Hurgando el resto del bolso, me topé con un par de objetos especiales. Una dorada caja conteniendo finas confituras a base de cacao y un pequeño broche, ambos regalos para mi irlandesa.
– "¿Dónde… está Lala?" – Cuestioné. Todos guardaron silencio, seguramente ya conociendo lo que sucedió.
– "Aria…" – Tomó la palabra Miia. – "¿Por qué lo hiciste? ¿Por qué tú…?"
– "Miia, por favor." – La tomó del hombro Rachnera. – "Ahora no. Deja a la mujer descansar primero, apenas acaba de regresar, ¿sí?"
– "De acuerdo…" – Aceptó la lamia. – "Lo siento, Aria."
– "Descuida, Miia." – Le repliqué. – "Voy a tomar un baño. Con su permiso."
Con la cabeza baja, me dirigí a ducharme. Ya adentro, me deshice de la ropa prestada y le permití al agua lavar mi cuerpo. Sin embargo, nunca podría lavar mis pecados. Suu cree en mí y le atesoro tal confianza, pero aún no sé si la segadora pensará lo mismo. La regadera fue perfecta para camuflar mi sutil llorar.

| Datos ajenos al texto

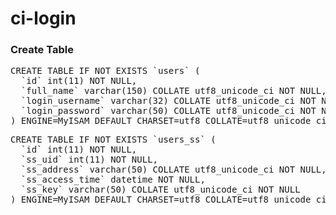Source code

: # ci-login
### Create Table
<pre>
CREATE TABLE IF NOT EXISTS `users` (
  `id` int(11) NOT NULL,
  `full_name` varchar(150) COLLATE utf8_unicode_ci NOT NULL,
  `login_username` varchar(32) COLLATE utf8_unicode_ci NOT NULL,
  `login_password` varchar(50) COLLATE utf8_unicode_ci NOT NULL
) ENGINE=MyISAM DEFAULT CHARSET=utf8 COLLATE=utf8_unicode_ci;
</pre>
<pre>
CREATE TABLE IF NOT EXISTS `users_ss` (
  `id` int(11) NOT NULL,
  `ss_uid` int(11) NOT NULL,
  `ss_address` varchar(50) COLLATE utf8_unicode_ci NOT NULL,
  `ss_access_time` datetime NOT NULL,
  `ss_key` varchar(50) COLLATE utf8_unicode_ci NOT NULL
) ENGINE=MyISAM DEFAULT CHARSET=utf8 COLLATE=utf8_unicode_ci;
</pre>
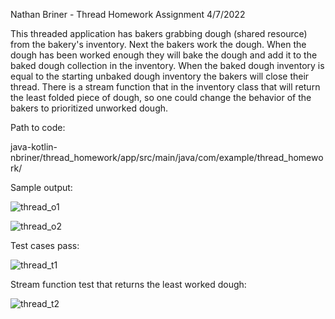Nathan Briner - Thread Homework Assignment
4/7/2022

This threaded application has bakers grabbing dough (shared resource) from the bakery's inventory. Next the bakers work the dough. When the dough has been worked enough they will bake the dough and add it to the baked dough collection in the inventory. When the baked dough inventory is equal to the starting unbaked dough inventory the bakers will close their thread. There is a stream function that in the inventory class that will return the least folded piece of dough, so one could change the behavior of the bakers to prioritized unworked dough.

Path to code:

java-kotlin-nbriner/thread_homework/app/src/main/java/com/example/thread_homework/

Sample output:

![thread_o1](https://user-images.githubusercontent.com/68364120/162288039-2462eaf8-6137-466b-81e3-418e56bafec7.PNG)

![thread_o2](https://user-images.githubusercontent.com/68364120/162288049-21460417-ed94-440f-9e3a-aadb7b8d340a.PNG)

Test cases pass:

![thread_t1](https://user-images.githubusercontent.com/68364120/162288063-629b679f-7db6-4dd2-ad10-ec9a24f8b47b.PNG)

Stream function test that returns the least worked dough:

![thread_t2](https://user-images.githubusercontent.com/68364120/162288072-21273720-b9d6-449f-a85e-120603512338.PNG)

Finalizado el aseo, hallé una muda de ropa limpia sobre la lavadora. No estaba doblada de la forma habitual. Parece que la peliblanca no quiso rendirse en su afán de expandir sus habilidades y decidió darle una segunda oportunidad a lavar mi atuendo. Yo era indigna de vestir algo que ella limpió con sus manos pero no contaba con otra vestimenta disponible. Salí del lugar y me dirigí a la terraza. Ya ahí, dejé que el tibio sol invernal terminara de secarme mientras meditaba como salir de ese profundo fango en el cual me había metido. Al no hallar respuesta en el lejano barullo citadino, volví adentro.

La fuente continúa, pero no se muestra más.